Giova peraltro rilevare che l’art. 1, comma 41, della legge 8 agosto 1995, n. 335 ha stabilito che “la disciplina del trattamento pensionistico a favore dei superstiti di assicurato e pensionato vigente nell’ambito del regime dell’assicurazione generale obbligatoria è estesa a tutte le forme esclusive o sostitutive di detto regime” e, pertanto, a decorrere dalla data di entrata in vigore della predetta legge le norme in materia vigenti per l’assicurazione generale obbligatoria si applicano anche al settore dei dipendenti pubblici (in tal senso, circolari Inpdap del 30 novembre 1995, n. 62 e del 29 marzo 1996, n. 21 e, recentemente, Corte Cost., 28 marzo 2008, n. 74).

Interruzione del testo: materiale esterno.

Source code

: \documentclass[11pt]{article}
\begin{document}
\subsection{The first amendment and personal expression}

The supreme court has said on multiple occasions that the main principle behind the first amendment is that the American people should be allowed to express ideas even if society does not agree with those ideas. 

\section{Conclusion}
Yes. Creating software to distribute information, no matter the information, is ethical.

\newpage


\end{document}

Al di là della specifica previsione contenuta nella previdenza forense, la ratiodella norma, di carattere generale, concernente il diritto alla pensione anche in favore dei figli studenti universitari è da ravvisare, ad avviso del giudice delle leggi, nell’art. 34 della Costituzione, poiché, “se questa norma proclama il diritto allo studio e l’impegno della Repubblica a renderlo effettivo fino al raggiungimento dei gradi più alti, ciò può realizzarsi in modo efficiente ove sia dedicato a tale impegno intellettuale tanto tempo da lasciare ben poco (o addirittura nessuno) spazio all’espletamento di altro lavoro redditizio” (Corte Cost. 10 giugno 1993, n. 274).


In altri termini, si tratta di una tutela in favore di “quei figli che, non possedendo redditi sufficienti a renderli autonomi, neppure sono in grado di procurarseli a motivo della condizione di inabili ovvero (come nel presente caso) della loro dedizione agli studi”.

La Consulta, con la decisione in esame, nel prendere atto della ratio normativa, non condivide tuttavia la scelta del legislatore di riconoscere il diritto a pensione sulla base della sola iscrizione all’università, poiché, “se la ratio del riconoscimento della pensione di reversibilità è, come si è osservato, il perdurare dalla vivenza a carico dei figli maggiorenni infraventiseienni per l’impossibilità di procurarsi un sufficiente reddito proprio attraverso un lavoro retribuito a causa della dedizione del loro tempo disponibile agli studi, sarebbe peraltro logico esigere, da parte del legislatore, non soltanto l’iscrizione alle scuole o all’università, ma anche l’effettività della frequenza ed il profitto nel rendimento.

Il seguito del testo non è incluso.